По хронологии принадлежа к формации шестидесятников и встретив пятьдесят шестой вполне зрелым молодым человеком двадцати одного года, Михаил Леонович Гаспаров — мы никогда с ним об этом не говорили, но для меня это было несомненно так — нес в самом строе личности драматизм поколения на переломе. Программная для лучших из его сверстников принципиальность мыслей и поступков вместе с требованием содержательности и точности выражения воплотились конкретно у Гаспарова в форме на редкость радикальной (он вообще представляется мне человеком пределов и контрастов, без которых, думаю, не было бы его бешеной энергии и невероятной продуктивности, сознательно ограниченных, но и умноженных жесткой формой). Избегание всяческого пафоса, интересничанья, красивости доходили в этом по-японски вежливейшем человеке до прямоты, не раз напоминавшей мне базаровскую. Внешне, казалось бы, надежно закованный в броню сухости и скрупулезности специалиста по заведомо экзотическим раритетам, он был человеком сегодня и глубоко проживаемых сильных страстей, не терпящим при этом и малейшей душевной неопрятности. Пишу это вовсе не для того, чтобы добраться до пресловутой человеческой «подноготной» (подобной палаческой дотошности не имею и не люблю), но желая прояснить для себя, чем питались профессиональный выбор, научный поиск, переводческие предпочтения Михаила Леоновича.
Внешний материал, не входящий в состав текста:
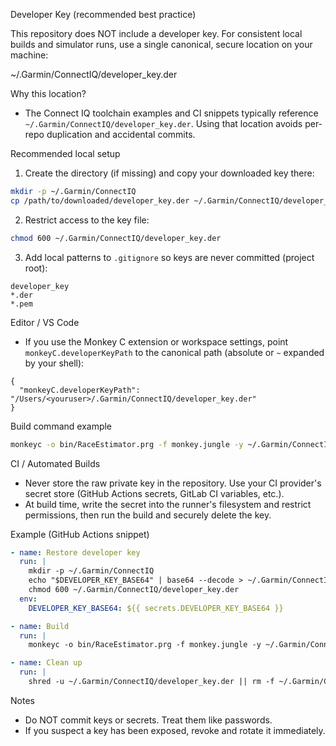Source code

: Developer Key (recommended best practice)

This repository does NOT include a developer key. For consistent local builds and simulator runs, use a single canonical, secure location on your machine:

~/.Garmin/ConnectIQ/developer_key.der

Why this location?

- The Connect IQ toolchain examples and CI snippets typically reference `~/.Garmin/ConnectIQ/developer_key.der`. Using that location avoids per-repo duplication and accidental commits.

Recommended local setup

1. Create the directory (if missing) and copy your downloaded key there:

```bash
mkdir -p ~/.Garmin/ConnectIQ
cp /path/to/downloaded/developer_key.der ~/.Garmin/ConnectIQ/developer_key.der
```

2. Restrict access to the key file:

```bash
chmod 600 ~/.Garmin/ConnectIQ/developer_key.der
```

3. Add local patterns to `.gitignore` so keys are never committed (project root):

```
developer_key
*.der
*.pem
```

Editor / VS Code

- If you use the Monkey C extension or workspace settings, point `monkeyC.developerKeyPath` to the canonical path (absolute or `~` expanded by your shell):

```jsonc
{
  "monkeyC.developerKeyPath": "/Users/<youruser>/.Garmin/ConnectIQ/developer_key.der"
}
```

Build command example

```bash
monkeyc -o bin/RaceEstimator.prg -f monkey.jungle -y ~/.Garmin/ConnectIQ/developer_key.der -d fenix7
```

CI / Automated Builds

- Never store the raw private key in the repository. Use your CI provider's secret store (GitHub Actions secrets, GitLab CI variables, etc.).
- At build time, write the secret into the runner's filesystem and restrict permissions, then run the build and securely delete the key.

Example (GitHub Actions snippet)

```yaml
- name: Restore developer key
  run: |
    mkdir -p ~/.Garmin/ConnectIQ
    echo "$DEVELOPER_KEY_BASE64" | base64 --decode > ~/.Garmin/ConnectIQ/developer_key.der
    chmod 600 ~/.Garmin/ConnectIQ/developer_key.der
  env:
    DEVELOPER_KEY_BASE64: ${{ secrets.DEVELOPER_KEY_BASE64 }}

- name: Build
  run: |
    monkeyc -o bin/RaceEstimator.prg -f monkey.jungle -y ~/.Garmin/ConnectIQ/developer_key.der -d fenix7

- name: Clean up
  run: |
    shred -u ~/.Garmin/ConnectIQ/developer_key.der || rm -f ~/.Garmin/ConnectIQ/developer_key.der
```

Notes

- Do NOT commit keys or secrets. Treat them like passwords.
- If you suspect a key has been exposed, revoke and rotate it immediately.
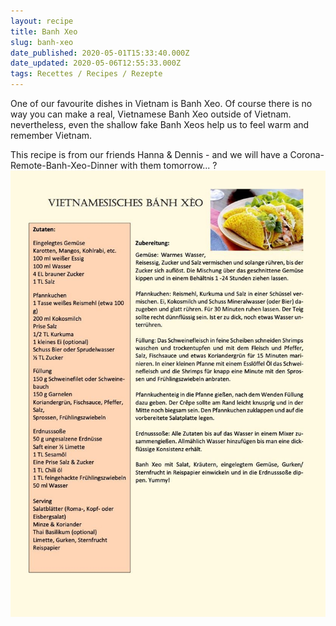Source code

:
 ```yaml
---
layout: recipe
title: Banh Xeo
slug: banh-xeo
date_published: 2020-05-01T15:33:40.000Z
date_updated: 2020-05-06T12:55:33.000Z
tags: Recettes / Recipes / Rezepte
---
```


One of our favourite dishes in Vietnam is Banh Xeo. Of course there is no way you can make a real, Vietnamese Banh Xeo outside of Vietnam. nevertheless, even the shallow fake Banh Xeos help us to feel warm and remember Vietnam.

This recipe is from our friends Hanna & Dennis - and we will have a Corona-Remote-Banh-Xeo-Dinner with them tomorrow... ?
![](/assets/images/2020/05/Vietnamesisches-Banh-xeo-Rezept.jpg)
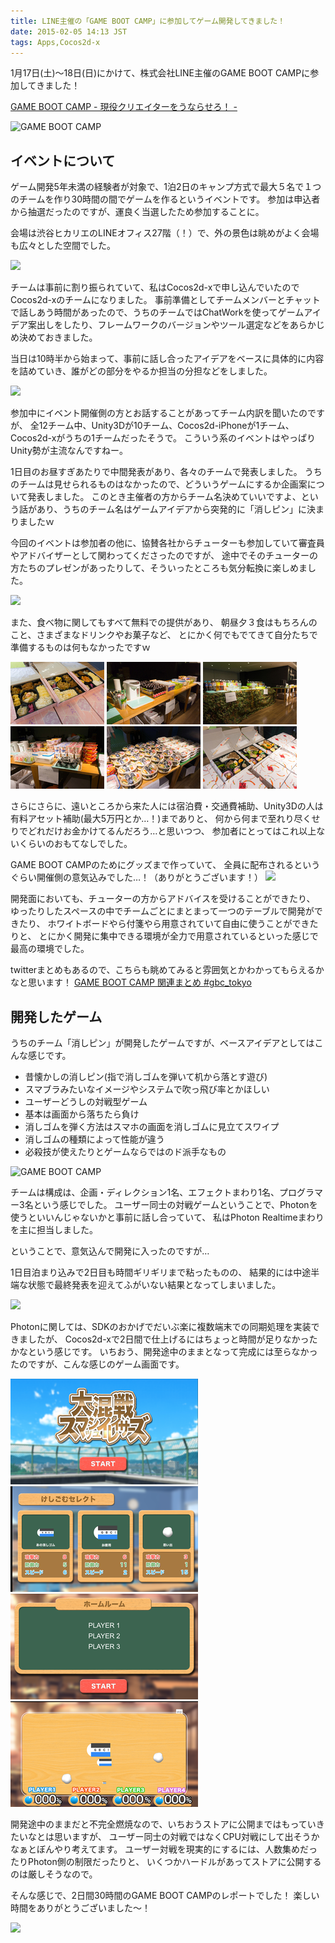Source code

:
 ```yaml
---
title: LINE主催の「GAME BOOT CAMP」に参加してゲーム開発してきました！
date: 2015-02-05 14:13 JST
tags: Apps,Cocos2d-x
---
```


1月17日(土)〜18日(日)にかけて、株式会社LINE主催のGAME BOOT CAMPに参加してきました！

[GAME BOOT CAMP - 現役クリエイターをうならせろ！ -](http://gamebootcamp.net/)

![GAME BOOT CAMP](2015-02-05/DSC06084.jpg)

## イベントについて

ゲーム開発5年未満の経験者が対象で、1泊2日のキャンプ方式で最大５名で１つのチームを作り30時間の間でゲームを作るというイベントです。
参加は申込者から抽選だったのですが、運良く当選したため参加することに。

会場は渋谷ヒカリエのLINEオフィス27階（！）で、外の景色は眺めがよく会場も広々とした空間でした。

![](2015-02-05/DSC06256.jpg)

チームは事前に割り振られていて、私はCocos2d-xで申し込んでいたのでCocos2d-xのチームになりました。
事前準備としてチームメンバーとチャットで話しあう時間があったので、うちのチームではChatWorkを使ってゲームアイデア案出しをしたり、フレームワークのバージョンやツール選定などをあらかじめ決めておきました。

当日は10時半から始まって、事前に話し合ったアイデアをベースに具体的に内容を詰めていき、誰がどの部分をやるか担当の分担などをしました。

![](2015-02-05/DSC06160.jpg)

参加中にイベント開催側の方とお話することがあってチーム内訳を聞いたのですが、
全12チーム中、Unity3Dが10チーム、Cocos2d-iPhoneが1チーム、Cocos2d-xがうちの1チームだったそうで。
こういう系のイベントはやっぱりUnity勢が主流なんですねー。

1日目のお昼すぎあたりで中間発表があり、各々のチームで発表しました。
うちのチームは見せられるものはなかったので、どういうゲームにするか企画案について発表しました。
このとき主催者の方からチーム名決めていいですよ、という話があり、うちのチーム名はゲームアイデアから突発的に「消しピン」に決まりましたｗ

今回のイベントは参加者の他に、協賛各社からチューターも参加していて審査員やアドバイザーとして関わってくださったのですが、
途中でそのチューターの方たちのプレゼンがあったりして、そういったところも気分転換に楽しめました。

![](2015-02-05/DSC06179.jpg)

また、食べ物に関してもすべて無料での提供があり、
朝昼夕３食はもちろんのこと、さまざまなドリンクやお菓子など、
とにかく何でもでてきて自分たちで準備するものは何もなかったですｗ

<img src="/img/2015-02-05/DSC06167s.jpg" class="apps-img" />
<img src="/img/2015-02-05/DSC06229s.jpg" class="apps-img" />
<img src="/img/2015-02-05/DSC06235s.jpg" class="apps-img" />
<img src="/img/2015-02-05/DSC06237s.jpg" class="apps-img" />
<img src="/img/2015-02-05/DSC06257s.jpg" class="apps-img" />
<img src="/img/2015-02-05/DSC06265s.jpg" class="apps-img" />

さらにさらに、遠いところから来た人には宿泊費・交通費補助、Unity3Dの人は有料アセット補助(最大5万円とか…！)までありと、
何から何まで至れり尽くせりでどれだけお金かけてるんだろう…と思いつつ、
参加者にとってはこれ以上ないくらいのおもてなしでした。

GAME BOOT CAMPのためにグッズまで作っていて、
全員に配布されるというぐらい開催側の意気込みでした…！（ありがとうございます！）
![](2015-02-05/goods.png)

開発面においても、チューターの方からアドバイスを受けることができたり、
ゆったりしたスペースの中でチームごとにまとまって一つのテーブルで開発ができたり、
ホワイトボードやら付箋やら用意されていて自由に使うことができたりと、
とにかく開発に集中できる環境が全力で用意されているといった感じで最高の環境でした。

twitterまとめもあるので、こちらも眺めてみると雰囲気とかわかってもらえるかなと思います！
[GAME BOOT CAMP 関連まとめ #gbc_tokyo](http://togetter.com/li/772153)


## 開発したゲーム

うちのチーム「消しピン」が開発したゲームですが、ベースアイデアとしてはこんな感じです。

- 昔懐かしの消しピン(指で消しゴムを弾いて机から落とす遊び)
- スマブラみたいなイメージやシステムで吹っ飛び率とかほしい
- ユーザーどうしの対戦型ゲーム
- 基本は画面から落ちたら負け
- 消しゴムを弾く方法はスマホの画面を消しゴムに見立てスワイプ
- 消しゴムの種類によって性能が違う
- 必殺技が使えたりとゲームならではのド派手なもの

![GAME BOOT CAMP](2015-02-05/DSC06185.jpg)

チームは構成は、企画・ディレクション1名、エフェクトまわり1名、プログラマー3名という感じでした。
ユーザー同士の対戦ゲームということで、Photonを使うといいんじゃないかと事前に話し合っていて、
私はPhoton Realtimeまわりを主に担当しました。

ということで、意気込んで開発に入ったのですが…

1日目泊まり込みで2日目も時間ギリギリまで粘ったものの、
結果的には中途半端な状態で最終発表を迎えてふがいない結果となってしまいました。

![](2015-02-05/DSC06293.jpg)

Photonに関しては、SDKのおかげでだいぶ楽に複数端末での同期処理を実装できましたが、
Cocos2d-xで2日間で仕上げるにはちょっと時間が足りなかったかなという感じです。
いちおう、開発途中のままとなって完成には至らなかったのですが、こんな感じのゲーム画面です。

<img src="/img/2015-02-05/game1s.png" class="apps-img" />
<img src="/img/2015-02-05/game2s.png" class="apps-img" />
<img src="/img/2015-02-05/game3s.png" class="apps-img" />
<img src="/img/2015-02-05/game4s.png" class="apps-img" />

開発途中のままだと不完全燃焼なので、いちおうストアに公開まではもっていきたいなとは思いますが、
ユーザー同士の対戦ではなくCPU対戦にして出そうかなぁとぼんやり考えてます。
ユーザー対戦を現実的にするには、人数集めだったりPhoton側の制限だったりと、
いくつかハードルがあってストアに公開するのは厳しそうなので。

そんな感じで、2日間30時間のGAME BOOT CAMPのレポートでした！
楽しい時間をありがとうございました〜！

![](2015-02-05/DSC06395.jpg)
Если говорить об этих последних, то мне как читателю, вместе с тысячами других таких же благодарному за гаспаровского Светония и Диогена Лаэртия, Овидия и Цицерона, всегда бросался в глаза такой парадоксальный факт. Вроде бы Гаспаров по всему должен был тяготеть к словесности, как принято выражаться, «холодной» — цитатной, центонной (к чему-то вроде этого, не говорю сейчас о конвейерной гладкописи эпигонов, во многом клонилась и оригинальная русская поэзия десятилетий его зрелости — 1970—1980-х годов). Он же явно выбирал грубых архаиков и колючих экспрессионистов. И добро бы только в Австрии да Германии на последнем тогда повороте веков, а то ведь даже в античности!

Два слова в отступление. По условиям закрытого общества советский образованный слой искал в древностях (а уж тем более в новомодном для 1970-х годов Средневековье и в таком же новооткрытом о ту пору неоплатоническом Ренессансе) тайну и мудрость. Гаспаровская же античность была, казалось, вся на свету — сама ясность. Словно для него древность — не столько знаменовательная («знаменовательный Египет», обронил когда-то Вячеслав Иванов), а, как не без иронии по адресу тайнознатцев назвал одну из своих лучших книг сам Михаил Леонович, «занимательная». Но и здесь все не просто, иначе откуда тогда архаика и эскпрессионизм, о которых я упомянул?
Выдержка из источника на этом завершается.